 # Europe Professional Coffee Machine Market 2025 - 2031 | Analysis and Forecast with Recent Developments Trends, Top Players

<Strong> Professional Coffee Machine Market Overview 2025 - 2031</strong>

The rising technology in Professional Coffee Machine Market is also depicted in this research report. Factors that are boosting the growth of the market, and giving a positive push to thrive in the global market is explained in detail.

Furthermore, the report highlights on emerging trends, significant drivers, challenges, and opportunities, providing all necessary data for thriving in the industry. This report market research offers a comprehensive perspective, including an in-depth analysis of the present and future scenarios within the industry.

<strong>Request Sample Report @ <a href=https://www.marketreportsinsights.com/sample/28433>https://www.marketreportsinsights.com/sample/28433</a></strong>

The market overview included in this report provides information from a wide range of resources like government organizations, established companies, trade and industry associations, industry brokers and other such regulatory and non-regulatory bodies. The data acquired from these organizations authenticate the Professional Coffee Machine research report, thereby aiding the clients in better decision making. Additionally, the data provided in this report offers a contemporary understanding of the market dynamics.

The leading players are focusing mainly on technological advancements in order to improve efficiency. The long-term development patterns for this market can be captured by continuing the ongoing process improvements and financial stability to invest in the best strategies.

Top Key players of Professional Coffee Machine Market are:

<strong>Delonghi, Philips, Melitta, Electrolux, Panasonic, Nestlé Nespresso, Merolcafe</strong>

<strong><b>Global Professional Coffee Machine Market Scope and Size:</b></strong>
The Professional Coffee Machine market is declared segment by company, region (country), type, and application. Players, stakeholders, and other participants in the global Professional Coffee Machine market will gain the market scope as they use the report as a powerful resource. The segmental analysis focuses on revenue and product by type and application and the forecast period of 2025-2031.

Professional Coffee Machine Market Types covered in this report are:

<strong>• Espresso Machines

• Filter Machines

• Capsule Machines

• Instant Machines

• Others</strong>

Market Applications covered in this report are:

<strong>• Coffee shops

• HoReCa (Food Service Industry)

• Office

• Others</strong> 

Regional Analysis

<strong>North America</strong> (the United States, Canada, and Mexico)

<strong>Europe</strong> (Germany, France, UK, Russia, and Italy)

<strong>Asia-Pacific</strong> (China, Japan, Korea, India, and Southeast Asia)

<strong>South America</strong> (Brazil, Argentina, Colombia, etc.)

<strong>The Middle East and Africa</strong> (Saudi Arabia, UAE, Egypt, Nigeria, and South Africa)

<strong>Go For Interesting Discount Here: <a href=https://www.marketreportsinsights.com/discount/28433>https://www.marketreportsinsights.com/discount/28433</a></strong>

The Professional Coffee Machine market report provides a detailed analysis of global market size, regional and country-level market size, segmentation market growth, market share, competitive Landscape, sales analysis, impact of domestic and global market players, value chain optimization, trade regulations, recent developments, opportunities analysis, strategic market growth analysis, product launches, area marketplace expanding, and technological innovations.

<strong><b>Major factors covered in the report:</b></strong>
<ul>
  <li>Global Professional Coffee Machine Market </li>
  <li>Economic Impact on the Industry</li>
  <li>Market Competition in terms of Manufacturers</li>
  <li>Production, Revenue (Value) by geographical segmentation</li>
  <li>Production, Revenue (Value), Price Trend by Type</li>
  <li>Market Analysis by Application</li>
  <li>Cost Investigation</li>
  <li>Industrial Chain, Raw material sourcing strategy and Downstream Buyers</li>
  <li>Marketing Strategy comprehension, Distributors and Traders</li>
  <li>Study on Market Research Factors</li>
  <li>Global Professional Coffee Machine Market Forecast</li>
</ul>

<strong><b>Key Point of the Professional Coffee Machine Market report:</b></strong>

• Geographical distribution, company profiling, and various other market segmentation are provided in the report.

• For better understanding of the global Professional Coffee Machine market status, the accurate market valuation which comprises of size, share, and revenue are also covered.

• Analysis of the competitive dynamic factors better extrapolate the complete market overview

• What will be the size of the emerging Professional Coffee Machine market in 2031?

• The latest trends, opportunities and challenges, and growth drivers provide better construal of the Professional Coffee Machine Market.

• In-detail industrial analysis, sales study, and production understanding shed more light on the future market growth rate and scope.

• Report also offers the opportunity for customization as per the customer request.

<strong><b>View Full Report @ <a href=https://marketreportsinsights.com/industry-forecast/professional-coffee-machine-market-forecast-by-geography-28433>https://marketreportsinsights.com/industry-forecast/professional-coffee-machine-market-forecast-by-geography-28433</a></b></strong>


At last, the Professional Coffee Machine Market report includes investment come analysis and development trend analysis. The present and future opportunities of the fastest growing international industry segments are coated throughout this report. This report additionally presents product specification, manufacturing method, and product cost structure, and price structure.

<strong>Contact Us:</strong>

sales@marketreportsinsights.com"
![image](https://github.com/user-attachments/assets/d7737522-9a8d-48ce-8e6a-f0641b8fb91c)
__________
PROBLEM REQUIREMENTS:
Taking the material above, extract exactly and only the lines from the line with "Market Applications covered" to the line with "<strong>Asia-Pacific</strong> (China, Japan, Korea, India, and", inclusive of both.

RESPONSE:
Market Applications covered in this report are:

<strong>• Coffee shops

• HoReCa (Food Service Industry)

• Office

• Others</strong> 

Regional Analysis

<strong>North America</strong> (the United States, Canada, and Mexico)

<strong>Europe</strong> (Germany, France, UK, Russia, and Italy)

<strong>Asia-Pacific</strong> (China, Japan, Korea, India, and Southeast Asia)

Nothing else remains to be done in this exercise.